India has become a society where private fixes are expected to compensate for public failures. When government hospitals falter, people turn to private healthcare. When the state school system disappoints, parents opt for private education. When clean drinking water is unreliable, households instal RO systems. So naturally, when the air turns toxic, people buy air purifiers — that is, those who can afford them.
Clean air is now a luxury, a consumer product available only to those with the means to buy it. For everyone else, the conversation about the basic human ‘right to clean air’ has all but vanished.
Air purifiers have become a middle-class staple — installed in living rooms, bedrooms, offices, even cars. Words like ‘HEPA filter’ have entered our everyday vocabulary.

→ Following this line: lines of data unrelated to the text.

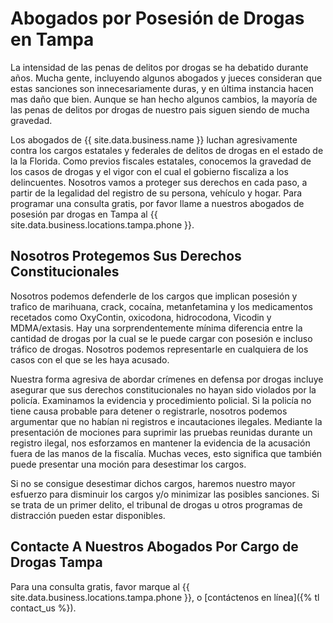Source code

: # Abogados por Posesión de Drogas en Tampa

La intensidad de las penas de delitos por drogas se ha debatido durante años. Mucha gente, incluyendo algunos abogados y jueces consideran que estas sanciones son innecesariamente duras, y en última instancia hacen mas daño que bien. Aunque se han hecho algunos cambios, la mayoría de las penas de delitos por drogas de nuestro pais siguen siendo de mucha gravedad.

Los abogados de {{ site.data.business.name }} luchan agresivamente contra los cargos estatales y federales de delitos de drogas en el estado de la la Florida. Como previos fiscales estatales, conocemos la gravedad de los casos de drogas y el vigor con el cual el gobierno fiscaliza a los delincuentes. Nosotros vamos a proteger sus derechos en cada paso, a partir de la legalidad del registro de su persona, vehículo y hogar. Para programar una consulta gratis, por favor llame a nuestros abogados de posesión par drogas en Tampa al {{ site.data.business.locations.tampa.phone }}.

## Nosotros Protegemos Sus Derechos Constitucionales

Nosotros podemos defenderle de los cargos que implican posesión y trafico de marihuana, crack, cocaína, metanfetamina y los medicamentos recetados como OxyContin, oxicodona, hidrocodona, Vicodin y MDMA/extasis. Hay una sorprendentemente mínima diferencia entre la cantidad de drogas por la cual se le puede cargar con posesión e incluso tráfico de drogas. Nosotros podemos representarle en cualquiera de los casos con el que se les haya acusado.

Nuestra forma agresiva de abordar crímenes en defensa por drogas incluye asegurar que sus derechos constitucionales no hayan sido violados por la policía. Examinamos la evidencia y procedimiento policial. Si la policía no tiene causa probable para detener o registrarle, nosotros podemos argumentar que no habían ni registros e incautaciones ilegales. Mediante la presentación de mociones para suprimir las pruebas reunidas durante un registro ilegal, nos esforzamos en mantener la evidencia de la acusación fuera de las manos de la fiscalía. Muchas veces, esto significa que también puede presentar una moción para desestimar los cargos.

Si no se consigue desestimar dichos cargos, haremos nuestro mayor esfuerzo para disminuir los cargos y/o minimizar las posibles sanciones. Si se trata de un primer delito, el tribunal de drogas u otros programas de distracción pueden estar disponibles.

## Contacte A Nuestros Abogados Por Cargo de Drogas Tampa

Para una consulta gratis, favor marque al {{ site.data.business.locations.tampa.phone }}, o [contáctenos en línea]({% tl contact_us %}).

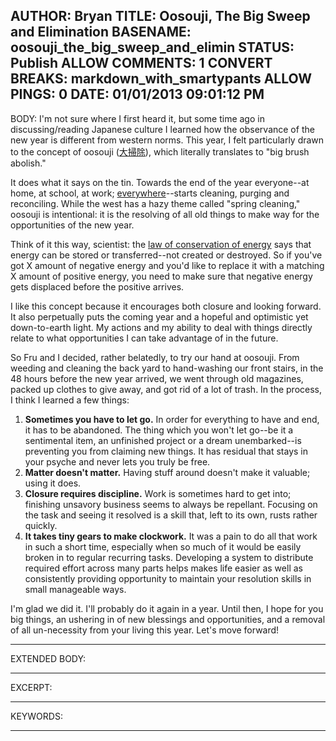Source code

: AUTHOR: Bryan
TITLE: Oosouji, The Big Sweep and Elimination
BASENAME: oosouji_the_big_sweep_and_elimin
STATUS: Publish
ALLOW COMMENTS: 1
CONVERT BREAKS: markdown_with_smartypants
ALLOW PINGS: 0
DATE: 01/01/2013 09:01:12 PM
-----
BODY:
I'm not sure where I first heard it, but some time ago in discussing/reading Japanese culture I learned how the observance of the new year is different from western norms. This year, I felt particularly drawn to the concept of oosouji ([大掃除](http://jisho.org/words?jap=%E5%A4%A7%E6%8E%83%E9%99%A4&eng=&dict=edict)), which literally translates to "big brush abolish."

It does what it says on the tin. Towards the end of the year everyone--at home, at school, at work; [everywhere](https://www.google.com/search?q=oosouji&hl=en&tbo=u&tbm=isch&source=univ&sa=X&ei=qODjUJfpNcrhigKVvYHICw&ved=0CFwQsAQ&biw=1280&bih=679#hl=en&tbo=d&tbm=isch&sa=1&q=%E5%A4%A7%E6%8E%83%E9%99%A4&oq=%E5%A4%A7%E6%8E%83%E9%99%A4&gs_l=img.3..0i24l3.2365823.2365823.0.2367795.1.1.0.0.0.0.146.146.0j1.1.0...0.0...1c.2.FalyM8YA_Nw&bav=on.2,or.r_gc.r_pw.r_qf.&bvm=bv.1355534169,d.cGE&fp=4428313414e15c1e&bpcl=40096503&biw=1280&bih=679)--starts cleaning, purging and reconciling. While the west has a hazy theme called "spring cleaning," oosouji is intentional: it is the resolving of all old things to make way for the opportunities of the new year. 

Think of it this way, scientist: the [law of conservation of energy](http://en.wikipedia.org/wiki/Conservation_of_energy) says that energy can be stored or transferred--not created or destroyed. So if you've got X amount of negative energy and you'd like to replace it with a matching X amount of positive energy, you need to make sure that negative energy gets displaced before the positive arrives.

I like this concept because it encourages both closure and looking forward. It also perpetually puts the coming year and a hopeful and optimistic yet down-to-earth light. My actions and my ability to deal with things directly relate to what opportunities I can take advantage of in the future.

So Fru and I decided, rather belatedly, to try our hand at oosouji. From weeding and cleaning the back yard to hand-washing our front stairs, in the 48 hours before the new year arrived, we went through old magazines, packed up clothes to give away, and got rid of a lot of trash. In the process, I think I learned a few things:

1. **Sometimes you have to let go.** In order for everything to have and end, it has to be abandoned. The thing which you won't let go--be it a sentimental item, an unfinished project or a dream unembarked--is preventing you from claiming new things. It has residual that stays in your psyche and never lets you truly be free.
1. **Matter doesn't matter.** Having stuff around doesn't make it valuable; using it does. 
1. **Closure requires discipline.** Work is sometimes hard to get into; finishing unsavory business seems to always be repellant. Focusing on the task and seeing it resolved is a skill that, left to its own, rusts rather quickly.
1. **It takes tiny gears to make clockwork.** It was a pain to do all that work in such a short time, especially when so much of it would be easily broken in to regular recurring tasks. Developing a system to distribute required effort across many parts helps makes life easier as well as consistently providing opportunity to maintain your resolution skills in small manageable ways.

I'm glad we did it. I'll probably do it again in a year. Until then, I hope for you big things, an ushering in of new blessings and opportunities, and a removal of all un-necessity from your living this year. Let's move forward!

-----
EXTENDED BODY:

-----
EXCERPT:

-----
KEYWORDS:

-----


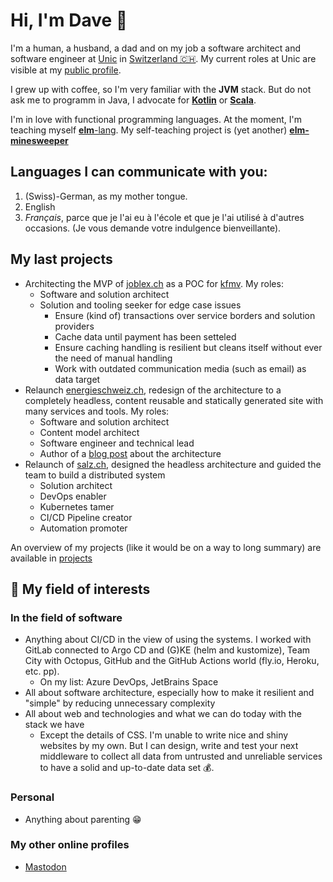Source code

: # Hi, I'm Dave 👋
I'm a human, a husband, a dad and on my job a software architect and software engineer at [Unic](https://www.unic.com) in [Switzerland 🇨🇭](https://www.openstreetmap.org/relation/51701). My current roles at Unic are visible at my [public profile](https://www.unic.com/david-daester).

I grew up with coffee, so I'm very familiar with the **JVM** stack. But do not ask me to programm in Java, I advocate for [**Kotlin**](https://kotlinlang.org/) or [**Scala**](https://www.scala-lang.org/).

I'm in love with functional programming languages. At the moment, I'm teaching myself [**elm**-lang](https://elm-lang.org/). My self-teaching project is (yet another) [**elm-minesweeper**](https://github.com/swissbite/elm-minesweeper)

## Languages I can communicate with you:
1. (Swiss)-German, as my mother tongue.
2. English
3. *Français*, parce que je l'ai eu à l'école et que je l'ai utilisé à d'autres occasions. (Je vous demande votre indulgence bienveillante).

## My last projects
- Architecting the MVP of [joblex.ch](https://www.joblex.ch) as a POC for [kfmv](https://www.kfmv.ch/). My roles:
  - Software and solution architect
  - Solution and tooling seeker for edge case issues
    - Ensure (kind of) transactions over service borders and solution providers
    - Cache data until payment has been setteled
    - Ensure caching handling is resilient but cleans itself without ever the need of manual handling
    - Work with outdated communication media (such as email) as data target
- Relaunch [energieschweiz.ch](https://www.energieschweiz.ch), redesign of the architecture to a completely headless, content reusable and statically generated site with many services and tools. My roles:
  - Software and solution architect
  - Content model architect
  - Software engineer and technical lead
  - Author of a [blog post](https://www.unic.com/de/magazin/experten-blog/2021/headless-energieschweiz) about the architecture
- Relaunch of [salz.ch](https://www.salz.ch), designed the headless architecture and guided the team to build a distributed system
  - Solution architect
  - DevOps enabler
  - Kubernetes tamer
  - CI/CD Pipeline creator
  - Automation promoter

An overview of my projects (like it would be on a way to long summary) are available in [projects](/projects.md)

## 💬 My field of interests
### In the field of software
- Anything about CI/CD in the view of using the systems. I worked with GitLab connected to  Argo CD and (G)KE (helm and kustomize), Team City with Octopus, GitHub and the GitHub Actions world (fly.io, Heroku, etc. pp).
  - On my list: Azure DevOps, JetBrains Space
- All about software architecture, especially how to make it resilient and "simple" by reducing unnecessary complexity
- All about web and technologies and what we can do today with the stack we have
  - Except the details of CSS. I'm unable to write nice and shiny websites by my own. But I can design, write and test your next middleware to collect all data from untrusted and unreliable services to have a solid and up-to-date data set 💰.

### Personal
- Anything about parenting 😁

### My other online profiles
- <a rel="me" href="https://swiss.social/@swissbite">Mastodon</a>


<!--
**Swissbite/swissbite** is a ✨ _special_ ✨ repository because its `README.md` (this file) appears on your GitHub profile.

Here are some ideas to get you started:

- 🔭 I’m currently working on ...
- 🌱 I’m currently learning ...
- 👯 I’m looking to collaborate on ...
- 🤔 I’m looking for help with ...
- 💬 Ask me about ...
- 📫 How to reach me: ...
- 😄 Pronouns: ...
- ⚡ Fun fact: ...
-->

When records from Delhi’s Public Works Department (PWD) showed that the government had quietly ordered 15 ‘smart air purifiers’ for its own offices in October — at a cost of Rs 5.5 lakh — the public was not amused. Media images of Prime Minister Narendra Modi and Delhi chief minister Rekha Gupta meeting visitors in their air-purified offices were decried.
Yet even the privileged cannot fully escape. No matter how many purifiers one instals, stepping outdoors means confronting the same hazardous AQI that lesser mortals must. One can limit outdoor time, but there’s no way to escape the air that surrounds us all.
AQI has now begun to function like a strange new dopamine hit. We obsess over it, reciting the dangers of toxic air as if listing symptoms could somehow keep them at bay. Memes and jokes circulate on WhatsApp, as though laughter might cleanse our lungs.
It’s the first thing we check when we get up. Every evening, we compare AQI charts the way people once compared cricket scores. This poisonous air has not just created an entire genre of ‘AQI porn’, it has transformed our fantasies. We no longer fantasise about distant beaches — we yearn for just about any place where the air is breathable.
We cannot stop the toxic particles from entering our bodies with every breath, so we try to steal tiny moments of relief from the very crisis that consumes us. Since we cannot escape it, we seek comfort in complaining about it.